#### Data ####

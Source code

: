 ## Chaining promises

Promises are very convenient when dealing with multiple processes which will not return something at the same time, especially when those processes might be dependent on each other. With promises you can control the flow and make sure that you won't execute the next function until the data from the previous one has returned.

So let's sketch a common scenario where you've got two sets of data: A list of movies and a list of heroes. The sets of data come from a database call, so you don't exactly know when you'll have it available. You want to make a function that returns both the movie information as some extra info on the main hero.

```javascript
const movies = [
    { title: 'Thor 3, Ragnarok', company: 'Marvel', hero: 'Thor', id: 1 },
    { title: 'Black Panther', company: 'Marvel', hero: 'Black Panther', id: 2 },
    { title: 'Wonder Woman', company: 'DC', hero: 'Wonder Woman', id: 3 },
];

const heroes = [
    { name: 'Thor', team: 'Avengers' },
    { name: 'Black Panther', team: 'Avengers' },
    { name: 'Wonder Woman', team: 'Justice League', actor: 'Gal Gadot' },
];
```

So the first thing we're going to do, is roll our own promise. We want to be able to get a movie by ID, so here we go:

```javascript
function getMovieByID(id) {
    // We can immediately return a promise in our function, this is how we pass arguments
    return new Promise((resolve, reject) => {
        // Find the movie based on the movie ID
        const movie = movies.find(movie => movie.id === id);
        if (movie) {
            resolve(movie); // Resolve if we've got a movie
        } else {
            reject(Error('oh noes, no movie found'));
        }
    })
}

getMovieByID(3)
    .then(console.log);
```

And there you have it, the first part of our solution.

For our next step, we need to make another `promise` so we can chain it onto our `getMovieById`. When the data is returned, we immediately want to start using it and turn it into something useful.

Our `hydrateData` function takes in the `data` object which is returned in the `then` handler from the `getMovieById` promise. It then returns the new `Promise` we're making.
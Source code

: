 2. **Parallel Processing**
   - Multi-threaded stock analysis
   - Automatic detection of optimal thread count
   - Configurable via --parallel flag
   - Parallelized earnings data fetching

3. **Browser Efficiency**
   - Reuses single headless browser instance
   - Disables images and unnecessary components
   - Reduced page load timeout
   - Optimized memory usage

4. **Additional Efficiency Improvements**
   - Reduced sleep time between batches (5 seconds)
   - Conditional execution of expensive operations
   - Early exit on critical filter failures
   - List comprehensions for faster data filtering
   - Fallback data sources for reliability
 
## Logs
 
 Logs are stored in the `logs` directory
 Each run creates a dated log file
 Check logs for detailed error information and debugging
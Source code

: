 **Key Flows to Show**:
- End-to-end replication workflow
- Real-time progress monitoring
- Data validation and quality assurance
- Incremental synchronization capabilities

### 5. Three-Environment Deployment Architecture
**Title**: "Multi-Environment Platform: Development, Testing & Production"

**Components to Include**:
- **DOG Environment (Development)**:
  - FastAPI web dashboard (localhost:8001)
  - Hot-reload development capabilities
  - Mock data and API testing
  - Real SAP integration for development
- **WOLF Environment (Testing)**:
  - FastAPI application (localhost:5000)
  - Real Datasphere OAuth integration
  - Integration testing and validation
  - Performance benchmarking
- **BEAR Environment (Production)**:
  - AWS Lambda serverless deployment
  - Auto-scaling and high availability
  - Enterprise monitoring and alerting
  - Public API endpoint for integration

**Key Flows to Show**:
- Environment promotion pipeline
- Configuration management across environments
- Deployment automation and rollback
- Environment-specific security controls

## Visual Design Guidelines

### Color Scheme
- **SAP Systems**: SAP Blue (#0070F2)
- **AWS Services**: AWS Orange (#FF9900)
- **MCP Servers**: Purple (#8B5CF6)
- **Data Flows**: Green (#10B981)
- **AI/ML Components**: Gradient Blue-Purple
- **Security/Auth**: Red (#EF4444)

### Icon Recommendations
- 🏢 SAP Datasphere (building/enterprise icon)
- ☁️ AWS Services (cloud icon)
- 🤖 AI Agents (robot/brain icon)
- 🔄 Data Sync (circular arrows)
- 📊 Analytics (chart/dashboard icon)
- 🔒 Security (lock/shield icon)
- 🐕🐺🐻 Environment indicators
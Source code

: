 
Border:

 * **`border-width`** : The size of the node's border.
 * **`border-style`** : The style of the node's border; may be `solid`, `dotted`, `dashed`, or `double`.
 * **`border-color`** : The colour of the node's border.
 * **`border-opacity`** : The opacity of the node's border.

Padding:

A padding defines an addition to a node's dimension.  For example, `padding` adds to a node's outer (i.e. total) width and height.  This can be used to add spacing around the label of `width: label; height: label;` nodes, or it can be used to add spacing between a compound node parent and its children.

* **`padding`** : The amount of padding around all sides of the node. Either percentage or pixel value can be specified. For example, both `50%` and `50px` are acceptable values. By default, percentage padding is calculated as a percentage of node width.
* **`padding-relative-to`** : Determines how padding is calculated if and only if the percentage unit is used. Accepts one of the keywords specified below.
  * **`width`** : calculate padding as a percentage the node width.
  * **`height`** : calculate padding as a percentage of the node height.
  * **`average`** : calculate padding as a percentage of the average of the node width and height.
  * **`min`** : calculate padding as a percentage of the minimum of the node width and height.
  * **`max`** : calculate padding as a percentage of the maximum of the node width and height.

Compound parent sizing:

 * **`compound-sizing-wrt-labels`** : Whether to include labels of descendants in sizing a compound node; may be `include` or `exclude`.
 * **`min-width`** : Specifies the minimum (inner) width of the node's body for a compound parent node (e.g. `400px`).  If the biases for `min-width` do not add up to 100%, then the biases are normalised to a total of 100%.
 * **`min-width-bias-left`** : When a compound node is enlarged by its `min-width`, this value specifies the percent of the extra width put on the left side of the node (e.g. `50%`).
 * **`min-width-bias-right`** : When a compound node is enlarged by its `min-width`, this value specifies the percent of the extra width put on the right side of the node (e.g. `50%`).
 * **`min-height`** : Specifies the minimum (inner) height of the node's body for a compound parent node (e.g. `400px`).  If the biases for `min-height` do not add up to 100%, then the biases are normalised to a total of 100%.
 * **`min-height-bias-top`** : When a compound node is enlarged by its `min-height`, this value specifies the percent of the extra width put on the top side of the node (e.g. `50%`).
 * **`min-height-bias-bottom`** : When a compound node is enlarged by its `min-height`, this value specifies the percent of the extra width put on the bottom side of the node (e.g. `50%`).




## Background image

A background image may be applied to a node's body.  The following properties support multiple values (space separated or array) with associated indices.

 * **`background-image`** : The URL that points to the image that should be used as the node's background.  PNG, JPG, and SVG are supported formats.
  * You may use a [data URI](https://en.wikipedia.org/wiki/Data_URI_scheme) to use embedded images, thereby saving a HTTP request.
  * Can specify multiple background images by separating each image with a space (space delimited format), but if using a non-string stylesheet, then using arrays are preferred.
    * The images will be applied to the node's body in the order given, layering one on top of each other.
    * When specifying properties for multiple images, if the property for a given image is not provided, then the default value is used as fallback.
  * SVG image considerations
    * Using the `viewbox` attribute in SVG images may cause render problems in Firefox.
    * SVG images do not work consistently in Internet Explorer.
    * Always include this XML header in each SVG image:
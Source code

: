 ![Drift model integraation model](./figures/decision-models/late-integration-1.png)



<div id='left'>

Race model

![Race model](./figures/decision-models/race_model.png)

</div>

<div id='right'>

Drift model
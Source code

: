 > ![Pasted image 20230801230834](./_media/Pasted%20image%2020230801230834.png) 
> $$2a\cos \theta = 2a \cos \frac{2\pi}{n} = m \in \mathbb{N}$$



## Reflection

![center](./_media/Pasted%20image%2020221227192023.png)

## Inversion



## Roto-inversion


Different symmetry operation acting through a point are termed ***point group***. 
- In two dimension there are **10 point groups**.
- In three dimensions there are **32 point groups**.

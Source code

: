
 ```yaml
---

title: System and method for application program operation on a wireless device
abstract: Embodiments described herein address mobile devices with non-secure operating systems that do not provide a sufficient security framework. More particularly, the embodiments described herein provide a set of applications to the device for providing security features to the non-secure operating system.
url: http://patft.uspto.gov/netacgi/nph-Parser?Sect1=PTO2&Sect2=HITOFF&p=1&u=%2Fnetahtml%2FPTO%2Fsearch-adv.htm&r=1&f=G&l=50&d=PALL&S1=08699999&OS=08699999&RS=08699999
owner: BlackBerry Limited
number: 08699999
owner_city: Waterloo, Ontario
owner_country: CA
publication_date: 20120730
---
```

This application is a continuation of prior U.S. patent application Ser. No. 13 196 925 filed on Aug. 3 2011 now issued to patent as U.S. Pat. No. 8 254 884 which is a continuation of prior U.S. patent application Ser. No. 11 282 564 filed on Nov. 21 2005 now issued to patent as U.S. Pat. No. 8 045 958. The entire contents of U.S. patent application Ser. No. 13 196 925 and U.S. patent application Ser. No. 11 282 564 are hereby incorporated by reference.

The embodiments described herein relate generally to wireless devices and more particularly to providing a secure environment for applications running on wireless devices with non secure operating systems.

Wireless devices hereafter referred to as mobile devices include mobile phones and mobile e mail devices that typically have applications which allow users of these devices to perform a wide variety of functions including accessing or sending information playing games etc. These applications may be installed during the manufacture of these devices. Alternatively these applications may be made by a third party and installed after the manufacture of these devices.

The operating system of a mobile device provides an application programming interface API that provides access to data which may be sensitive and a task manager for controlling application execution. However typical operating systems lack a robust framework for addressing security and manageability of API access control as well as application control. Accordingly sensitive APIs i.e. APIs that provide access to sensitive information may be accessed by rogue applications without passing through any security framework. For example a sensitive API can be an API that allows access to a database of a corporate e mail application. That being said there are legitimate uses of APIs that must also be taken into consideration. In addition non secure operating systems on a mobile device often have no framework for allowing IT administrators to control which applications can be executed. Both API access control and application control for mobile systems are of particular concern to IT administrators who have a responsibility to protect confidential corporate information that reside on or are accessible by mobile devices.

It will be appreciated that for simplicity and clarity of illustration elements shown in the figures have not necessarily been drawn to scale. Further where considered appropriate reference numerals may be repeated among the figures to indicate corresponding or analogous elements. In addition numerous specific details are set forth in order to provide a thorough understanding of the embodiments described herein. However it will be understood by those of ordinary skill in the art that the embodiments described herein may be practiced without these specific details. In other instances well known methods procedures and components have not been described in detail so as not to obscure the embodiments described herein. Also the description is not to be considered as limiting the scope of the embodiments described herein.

####

-- Task description --
Go through the data and gather every line that holds "particularly".

-- Finished exercise --
abstract: Embodiments described herein address mobile devices with non-secure operating systems that do not provide a sufficient security framework. More particularly, the embodiments described herein provide a set of applications to the device for providing security features to the non-secure operating system.
The embodiments described herein relate generally to wireless devices and more particularly to providing a secure environment for applications running on wireless devices with non secure operating systems.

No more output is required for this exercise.